**TASK TO CARRY OUT**: Return every line of the material exactly.

**DATA SHOWN**:
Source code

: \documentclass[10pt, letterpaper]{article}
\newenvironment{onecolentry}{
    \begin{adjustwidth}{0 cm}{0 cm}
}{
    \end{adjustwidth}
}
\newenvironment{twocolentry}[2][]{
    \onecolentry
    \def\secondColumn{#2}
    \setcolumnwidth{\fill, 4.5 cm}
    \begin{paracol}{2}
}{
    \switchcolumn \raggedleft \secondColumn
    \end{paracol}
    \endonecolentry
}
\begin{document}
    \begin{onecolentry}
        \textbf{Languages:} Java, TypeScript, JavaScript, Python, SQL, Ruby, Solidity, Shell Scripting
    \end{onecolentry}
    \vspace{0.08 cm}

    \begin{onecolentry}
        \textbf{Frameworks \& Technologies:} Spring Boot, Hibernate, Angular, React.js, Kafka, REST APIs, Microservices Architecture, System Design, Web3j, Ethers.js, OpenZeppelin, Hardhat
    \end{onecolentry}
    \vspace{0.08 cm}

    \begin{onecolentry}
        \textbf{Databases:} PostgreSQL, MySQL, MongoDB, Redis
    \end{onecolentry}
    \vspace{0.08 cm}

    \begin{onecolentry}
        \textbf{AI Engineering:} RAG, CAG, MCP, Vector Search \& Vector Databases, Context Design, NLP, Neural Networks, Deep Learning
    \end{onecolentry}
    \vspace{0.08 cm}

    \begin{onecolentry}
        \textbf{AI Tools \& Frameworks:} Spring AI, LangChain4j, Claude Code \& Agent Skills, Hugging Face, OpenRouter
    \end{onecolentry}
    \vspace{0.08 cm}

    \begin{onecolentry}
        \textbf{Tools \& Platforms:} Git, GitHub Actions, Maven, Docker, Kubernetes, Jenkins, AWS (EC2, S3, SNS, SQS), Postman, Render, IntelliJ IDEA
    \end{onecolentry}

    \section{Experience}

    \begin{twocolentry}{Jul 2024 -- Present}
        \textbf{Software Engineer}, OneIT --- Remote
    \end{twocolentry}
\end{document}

**RESULT OF THIS TASK**:
Source code

: \documentclass[10pt, letterpaper]{article}
\newenvironment{onecolentry}{
    \begin{adjustwidth}{0 cm}{0 cm}
}{
    \end{adjustwidth}
}
\newenvironment{twocolentry}[2][]{
    \onecolentry
    \def\secondColumn{#2}
    \setcolumnwidth{\fill, 4.5 cm}
    \begin{paracol}{2}
}{
    \switchcolumn \raggedleft \secondColumn
    \end{paracol}
    \endonecolentry
}
\begin{document}
    \begin{onecolentry}
        \textbf{Languages:} Java, TypeScript, JavaScript, Python, SQL, Ruby, Solidity, Shell Scripting
    \end{onecolentry}
    \vspace{0.08 cm}

    \begin{onecolentry}
        \textbf{Frameworks \& Technologies:} Spring Boot, Hibernate, Angular, React.js, Kafka, REST APIs, Microservices Architecture, System Design, Web3j, Ethers.js, OpenZeppelin, Hardhat
    \end{onecolentry}
    \vspace{0.08 cm}

    \begin{onecolentry}
        \textbf{Databases:} PostgreSQL, MySQL, MongoDB, Redis
    \end{onecolentry}
    \vspace{0.08 cm}

    \begin{onecolentry}
        \textbf{AI Engineering:} RAG, CAG, MCP, Vector Search \& Vector Databases, Context Design, NLP, Neural Networks, Deep Learning
    \end{onecolentry}
    \vspace{0.08 cm}

    \begin{onecolentry}
        \textbf{AI Tools \& Frameworks:} Spring AI, LangChain4j, Claude Code \& Agent Skills, Hugging Face, OpenRouter
    \end{onecolentry}
    \vspace{0.08 cm}

    \begin{onecolentry}
        \textbf{Tools \& Platforms:} Git, GitHub Actions, Maven, Docker, Kubernetes, Jenkins, AWS (EC2, S3, SNS, SQS), Postman, Render, IntelliJ IDEA
    \end{onecolentry}

    \section{Experience}

    \begin{twocolentry}{Jul 2024 -- Present}
        \textbf{Software Engineer}, OneIT --- Remote
    \end{twocolentry}
\end{document}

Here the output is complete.